11 de Janeiro de 2026
A elemento designado pela família para conduzir o carro esperava-nos lá em baixo. Espreitei pela janela. Ultimava a limpeza cuidadosa do carro. Descemos, demos os bons-dias e fomos, de novo com a anfitriã ao lado do condutor, para o lugar onde apanharíamos a carrinha para Kabale. Ou pelo menos onde eles pensavam que seria. Fraquezas de membros da classe média alta: sendo da terra não faziam ideia de onde partiam as carrinhas para sul, mas eu sabia. Lá atrás, a olhar para o mapa, ficava cada vez mais confuso com as voltas. Perguntei para onde estavamos a ir. Respondeu que estavam à procura do lugar certo. Que não fosse por isso, podiam ter-me perguntado em vez de se confundirem mais questionando pessoas que não conheciam. No fim chegámos ao terminal. Estava um belo dia, tinha dormido bem, estava capaz de enfrentar uma jornada de estrada.
Cento e cinquenta quilómetros, umas boas horas de caminho. Mas o mais complicado foi mesmo conseguir que a carrinha enchesse e, por fim, partisse. Quando entrámos no terminal logo toda a gente indicou a viatura certa, como é normal nestes locais em África. Mas depois é que foi esperar. Talvez uma hora. Uma hora passada a observar tudo. E tanto que há para ver ali.

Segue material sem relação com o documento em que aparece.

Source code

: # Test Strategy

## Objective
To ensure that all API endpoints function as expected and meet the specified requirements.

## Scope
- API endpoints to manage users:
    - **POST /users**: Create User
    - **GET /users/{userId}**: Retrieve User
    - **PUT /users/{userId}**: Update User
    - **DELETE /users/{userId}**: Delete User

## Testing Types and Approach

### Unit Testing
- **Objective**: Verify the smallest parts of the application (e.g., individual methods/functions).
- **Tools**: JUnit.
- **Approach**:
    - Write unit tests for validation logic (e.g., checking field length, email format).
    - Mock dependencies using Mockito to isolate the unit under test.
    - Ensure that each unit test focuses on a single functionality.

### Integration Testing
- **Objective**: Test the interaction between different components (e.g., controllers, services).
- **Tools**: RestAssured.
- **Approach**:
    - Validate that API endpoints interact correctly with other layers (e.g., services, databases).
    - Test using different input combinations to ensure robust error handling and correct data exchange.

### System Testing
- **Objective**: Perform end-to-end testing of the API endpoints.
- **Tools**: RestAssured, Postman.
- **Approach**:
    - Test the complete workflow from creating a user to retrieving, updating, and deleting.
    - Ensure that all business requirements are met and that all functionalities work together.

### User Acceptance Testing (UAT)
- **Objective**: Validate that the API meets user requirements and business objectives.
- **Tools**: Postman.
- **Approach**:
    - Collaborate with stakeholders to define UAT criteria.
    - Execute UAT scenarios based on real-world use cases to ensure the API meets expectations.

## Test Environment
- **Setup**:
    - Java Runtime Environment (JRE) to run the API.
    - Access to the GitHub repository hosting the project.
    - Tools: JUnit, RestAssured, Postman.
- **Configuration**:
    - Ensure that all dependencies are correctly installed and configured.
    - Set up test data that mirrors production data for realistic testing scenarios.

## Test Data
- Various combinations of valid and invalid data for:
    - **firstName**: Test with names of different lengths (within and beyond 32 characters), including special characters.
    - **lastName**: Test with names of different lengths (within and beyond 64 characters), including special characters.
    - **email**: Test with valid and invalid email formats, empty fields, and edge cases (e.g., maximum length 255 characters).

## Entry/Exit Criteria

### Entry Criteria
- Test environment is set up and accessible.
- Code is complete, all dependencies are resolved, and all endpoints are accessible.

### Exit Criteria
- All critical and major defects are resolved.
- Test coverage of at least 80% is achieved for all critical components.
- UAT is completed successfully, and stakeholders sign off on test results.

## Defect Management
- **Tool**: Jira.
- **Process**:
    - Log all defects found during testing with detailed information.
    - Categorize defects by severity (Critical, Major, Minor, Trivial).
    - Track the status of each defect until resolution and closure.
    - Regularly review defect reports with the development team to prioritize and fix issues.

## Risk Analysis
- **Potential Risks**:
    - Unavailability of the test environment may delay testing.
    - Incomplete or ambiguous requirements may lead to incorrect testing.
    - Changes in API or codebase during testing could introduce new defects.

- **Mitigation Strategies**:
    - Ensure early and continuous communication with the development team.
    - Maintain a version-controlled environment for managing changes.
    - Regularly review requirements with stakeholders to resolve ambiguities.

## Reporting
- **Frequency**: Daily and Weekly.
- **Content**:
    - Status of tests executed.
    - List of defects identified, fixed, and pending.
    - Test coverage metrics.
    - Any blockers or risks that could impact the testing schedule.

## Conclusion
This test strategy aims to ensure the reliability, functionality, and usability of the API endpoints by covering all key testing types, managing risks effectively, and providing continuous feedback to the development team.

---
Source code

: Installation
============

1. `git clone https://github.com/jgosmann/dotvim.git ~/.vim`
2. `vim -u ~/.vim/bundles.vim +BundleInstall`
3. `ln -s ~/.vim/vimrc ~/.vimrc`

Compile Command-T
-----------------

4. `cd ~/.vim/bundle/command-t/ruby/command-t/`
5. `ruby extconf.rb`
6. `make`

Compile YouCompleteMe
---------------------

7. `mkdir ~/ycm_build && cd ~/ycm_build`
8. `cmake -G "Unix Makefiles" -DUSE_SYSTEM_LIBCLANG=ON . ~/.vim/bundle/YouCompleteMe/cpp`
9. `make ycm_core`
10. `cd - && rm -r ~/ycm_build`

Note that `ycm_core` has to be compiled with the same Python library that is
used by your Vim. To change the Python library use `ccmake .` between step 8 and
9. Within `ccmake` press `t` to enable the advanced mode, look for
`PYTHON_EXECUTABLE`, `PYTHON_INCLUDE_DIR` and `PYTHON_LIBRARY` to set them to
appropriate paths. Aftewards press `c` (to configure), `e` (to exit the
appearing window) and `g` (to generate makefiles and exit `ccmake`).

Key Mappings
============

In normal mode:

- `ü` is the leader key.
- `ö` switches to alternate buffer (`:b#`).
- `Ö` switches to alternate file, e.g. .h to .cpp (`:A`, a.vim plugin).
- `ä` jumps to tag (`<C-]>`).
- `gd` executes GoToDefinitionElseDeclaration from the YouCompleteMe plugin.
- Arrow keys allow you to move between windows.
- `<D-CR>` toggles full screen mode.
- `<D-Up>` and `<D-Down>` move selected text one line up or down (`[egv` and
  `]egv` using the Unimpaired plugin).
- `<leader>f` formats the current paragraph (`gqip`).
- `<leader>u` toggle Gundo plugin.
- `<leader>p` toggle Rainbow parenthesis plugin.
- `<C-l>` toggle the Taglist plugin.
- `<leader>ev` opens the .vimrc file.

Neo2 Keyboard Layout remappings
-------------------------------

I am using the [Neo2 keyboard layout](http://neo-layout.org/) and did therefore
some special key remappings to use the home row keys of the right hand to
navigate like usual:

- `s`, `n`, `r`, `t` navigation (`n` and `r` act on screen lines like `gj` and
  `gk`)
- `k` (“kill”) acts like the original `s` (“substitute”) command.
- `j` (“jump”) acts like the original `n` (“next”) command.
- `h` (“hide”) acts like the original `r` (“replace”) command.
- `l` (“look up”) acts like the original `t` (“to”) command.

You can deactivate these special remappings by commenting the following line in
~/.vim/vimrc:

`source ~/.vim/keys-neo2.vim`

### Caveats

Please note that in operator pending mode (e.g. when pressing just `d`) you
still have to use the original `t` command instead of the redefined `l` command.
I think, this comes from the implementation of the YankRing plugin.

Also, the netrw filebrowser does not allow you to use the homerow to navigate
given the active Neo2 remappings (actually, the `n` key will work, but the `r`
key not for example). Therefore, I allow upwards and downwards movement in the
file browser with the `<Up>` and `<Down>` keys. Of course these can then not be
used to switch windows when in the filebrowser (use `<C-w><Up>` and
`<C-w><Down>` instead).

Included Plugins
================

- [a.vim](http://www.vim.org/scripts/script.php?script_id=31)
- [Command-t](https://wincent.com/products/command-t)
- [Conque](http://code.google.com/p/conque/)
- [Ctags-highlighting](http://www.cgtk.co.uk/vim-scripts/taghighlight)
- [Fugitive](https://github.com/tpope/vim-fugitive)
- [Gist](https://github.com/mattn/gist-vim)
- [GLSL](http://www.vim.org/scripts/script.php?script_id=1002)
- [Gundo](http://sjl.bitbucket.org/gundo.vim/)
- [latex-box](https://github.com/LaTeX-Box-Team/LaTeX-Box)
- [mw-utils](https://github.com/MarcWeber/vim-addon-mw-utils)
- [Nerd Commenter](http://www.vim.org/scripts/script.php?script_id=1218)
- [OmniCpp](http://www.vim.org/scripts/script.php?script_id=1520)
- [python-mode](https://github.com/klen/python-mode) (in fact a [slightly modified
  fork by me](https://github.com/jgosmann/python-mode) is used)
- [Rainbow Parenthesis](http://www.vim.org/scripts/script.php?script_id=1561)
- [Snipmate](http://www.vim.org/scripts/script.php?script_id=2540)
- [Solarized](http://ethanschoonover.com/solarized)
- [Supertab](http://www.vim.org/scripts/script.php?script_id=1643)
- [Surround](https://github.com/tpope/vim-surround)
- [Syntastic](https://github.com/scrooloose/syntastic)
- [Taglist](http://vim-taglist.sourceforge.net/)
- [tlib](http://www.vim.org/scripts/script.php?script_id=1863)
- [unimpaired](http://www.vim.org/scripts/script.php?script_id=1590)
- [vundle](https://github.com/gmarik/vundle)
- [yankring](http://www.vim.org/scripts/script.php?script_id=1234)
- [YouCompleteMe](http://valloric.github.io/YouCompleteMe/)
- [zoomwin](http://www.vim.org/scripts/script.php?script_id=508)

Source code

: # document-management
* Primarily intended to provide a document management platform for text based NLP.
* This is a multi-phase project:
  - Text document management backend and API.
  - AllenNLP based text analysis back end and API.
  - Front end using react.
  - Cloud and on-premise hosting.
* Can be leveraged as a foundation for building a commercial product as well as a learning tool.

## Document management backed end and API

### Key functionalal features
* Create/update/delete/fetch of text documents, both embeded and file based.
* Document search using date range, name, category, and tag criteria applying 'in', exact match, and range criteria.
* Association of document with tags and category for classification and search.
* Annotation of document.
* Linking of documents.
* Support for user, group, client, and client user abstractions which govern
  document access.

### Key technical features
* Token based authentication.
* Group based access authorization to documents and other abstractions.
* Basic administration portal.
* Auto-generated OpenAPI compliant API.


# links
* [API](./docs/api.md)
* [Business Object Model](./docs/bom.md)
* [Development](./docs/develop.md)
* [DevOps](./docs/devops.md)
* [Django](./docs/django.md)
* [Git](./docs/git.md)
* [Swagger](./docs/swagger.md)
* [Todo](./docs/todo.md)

Aqui tínhamos o esterótipo da estação de transportes africana. Gente, muita gente, vestidos garridos, vendedores de tudo, muitos produtos que nos eram completamente desconhecidos. A algazarra, o regateio, os angariadores de passageiros que apregoam as suas partidas. O desacato pontual, um pico de exaltação para logo tudo regressar ao normal. Há tempo para tudo. Compro uma garrafa de água, que me cheira a muito suor pela frente. Cansado de esperar, vou ocupar o meu lugar, designado pelo condutor, como por aqui é costume. Um bom lugar, ao meio – logo, fora dos eixos de rodado onde a suspensão se torna desconfortável – com janela. Fico ali na modorra até começarem os ameaços de partida. O costume. Parece que vai mas não vai. Há sempre mais qualquer coisa. Um passageiro de última da hora ou outro que sentiu qualquer necessidade de última hora, ou a carga que chega apressada num táxi, e ainda terá que ser içada para o tejadilho. Entre cada poucos segundos um novo vendedor faz uma ronda pela lateral da carrinha, olhos ansiosos postos nos potenciais clientes.
E por fim, sim, a caminho de Kabale, a última paragen no Uganda antes de alcançar o Rwanda.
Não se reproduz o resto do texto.